Of course the number of protestors is an important political statement, so one might hope that the media would try to get it right. However, before the Chronicle analysis was reported, the crowd size was routinely reported as 200,000 with no reference to any justification for this number. Then, despite the care the Chronicle took to state that they counted only the number of protestors present at a particular time, when a UPI story was reported in the Washington Times on Feb. 19, we read:

The San Francisco Chronicle said high-resolution aerial photographs commissioned by the newspaper showed that around 65,000 people took part in last Sunday's march through downtown rather than the 200,000 announced originally.

They conveniently left out a statement in the UPI story that this was an estimate for the number of protesters at a specific time. Ironically Debra Sauders, who writes a column for the Chronicle, began her February 26th column "Does size matter?" with:

ANTI-WAR protesters bristled when The Chronicle reported last week that a mere 65,000 protesters showed up at San Francisco's Feb. 16 anti-war protest.

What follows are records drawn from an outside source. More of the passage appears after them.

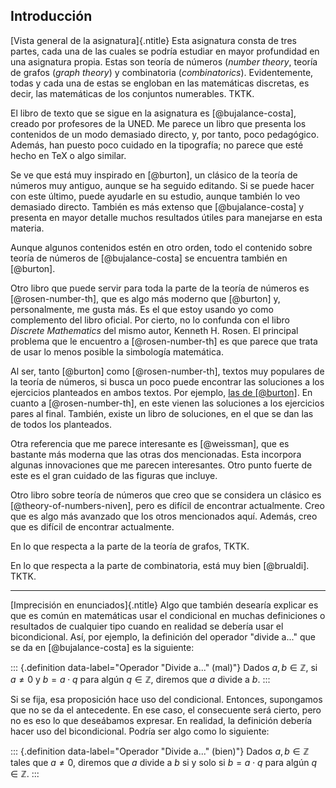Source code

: 


## Introducción



[Vista general de la asignatura]{.ntitle}
Esta asignatura consta de tres partes, cada una de las cuales se podría
estudiar en mayor profundidad en una asignatura propia. Estas son teoría de
números (_number theory_, teoría de grafos (_graph theory_) y combinatoria
(_combinatorics_). Evidentemente, todas y cada una de estas se engloban en
las matemáticas discretas, es decir, las matemáticas de los conjuntos
numerables. TKTK.

El libro de texto que se sigue en la asignatura es [@bujalance-costa],
creado por profesores de la UNED. Me parece un libro que presenta los
contenidos de un modo demasiado directo, y, por tanto, poco pedagógico.
Además, han puesto poco cuidado en la tipografía; no parece que esté hecho
en TeX o algo similar.

Se ve que está muy inspirado en [@burton], un clásico de la teoría de
números muy antiguo, aunque se ha seguido editando. Si se puede hacer con
este último, puede ayudarle en su estudio, aunque también lo veo demasiado
directo. También es más extenso que [@bujalance-costa] y presenta en mayor
detalle muchos resultados útiles para manejarse en esta materia.

Aunque algunos contenidos estén en otro orden, todo el contenido sobre
teoría de números de [@bujalance-costa] se encuentra también en [@burton].

Otro libro que puede servir para toda la parte de la teoría de números es
[@rosen-number-th], que es algo más moderno que [@burton] y, personalmente,
me gusta más. Es el que estoy usando yo como complemento del libro oficial.
Por cierto, no lo confunda con el libro _Discrete Mathematics_ del mismo
autor, Kenneth H. Rosen. El principal problema que le encuentro a
[@rosen-number-th] es que parece que trata de usar lo menos posible la
simbología matemática.

Al ser, tanto [@burton] como [@rosen-number-th], textos muy populares de la
teoría de números, si busca un poco puede encontrar las soluciones a los
ejercicios planteados en ambos textos. Por ejemplo, [las de
[@burton]][burton-ejercicios-sols]. En cuanto a [@rosen-number-th], en este
vienen las soluciones a los ejercicios pares al final. También, existe un
libro de soluciones, en el que se dan las de todos los planteados.

[burton-ejercicios-sols]: http://www.americanriver.com/mathematics/elementary_number_theory.html

Otra referencia que me parece interesante es [@weissman], que es bastante
más moderna que las otras dos mencionadas. Esta incorpora algunas
innovaciones que me parecen interesantes. Otro punto fuerte de este es el
gran cuidado de las figuras que incluye.

Otro libro sobre teoría de números que creo que se considera un clásico es
[@theory-of-numbers-niven], pero es difícil de encontrar actualmente. Creo
que es algo más avanzado que los otros mencionados aquí. Además, creo que es
difícil de encontrar actualmente.

En lo que respecta a la parte de la teoría de grafos, TKTK.

En lo que respecta a la parte de combinatoria, está muy bien [@brualdi].
TKTK.


---


[Imprecisión en enunciados]{.ntitle}
Algo que también desearía explicar es que es común en matemáticas usar el
condicional en muchas definiciones o resultados de cualquier tipo cuando en
realidad se debería usar el bicondicional. Así, por ejemplo, la definición
del operador "divide a..." que se da en [@bujalance-costa] es la siguiente:

::: {.definition data-label="Operador \"Divide a...\" (mal)"}
  Dados $a,b \in \mathbb{Z}$, si $a \neq 0$ y $b = a \cdot q$ para algún $q
  \in \mathbb{Z}$, diremos que $a$ divide a $b$.
:::

Si se fija, esa proposición hace uso del condicional. Entonces, supongamos
que no se da el antecedente. En ese caso, el consecuente será cierto, pero
no es eso lo que deseábamos expresar. En realidad, la definición debería
hacer uso del bicondicional. Podría ser algo como lo siguiente:

::: {.definition data-label="Operador \"Divide a...\" (bien)"}
  Dados $a,b \in \mathbb{Z}$ tales que $a \neq 0$, diremos que $a$ divide a
  $b$ si y solo si $b = a \cdot q$ para algún $q \in \mathbb{Z}$.
:::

requiring the Chronicle to make a correction stating that they had only counted protestors who were there at a specific time.

DISCUSSION QUESTIONS:

(1) What's missing from the Chronicle estimate is the percentage of protesters who are present at the peak time of the march. Do you have any suggestions on how this percentage might be estimated?

(2) What do you think of the method used by the Air Flight Service? Can you suggest any improvements?

(3) Alex S. Jones, the director of Harvard University's Joan Shorenstein Center on the Press, Politics and Public Policy, and former reporter for the New York Times, said:

There's an old saying in journalism: People only see what they believe.
This is an emotional issue, not a factual issue as far as most people are concerned.

Why would the police like to see small numbers? Do you think the news media might also have a bias for low or high estimates?


Decisions, Decisions.
The New Yorker, 24 March, 2003, p 33
James Surovie

Betting on Hussein's fate is heavy-cyberspace wagering seen as good predictor.
Boston Globe, 11 March 2003, B1
Farah Stockman

You can bet on it: playing the odds on war.
New York Times, 2 March 2003, Section 4, p 2
Sam Lubell

These articles discuss internet sites where you can bet on predictions including, at this time, issues related to the war with Iraq. The Times article mentions that at BetOnSports.com you could bet on the time the war would start. (The war had not begun at the time these articles were written). On March 2 the odds were as indicated in the following table.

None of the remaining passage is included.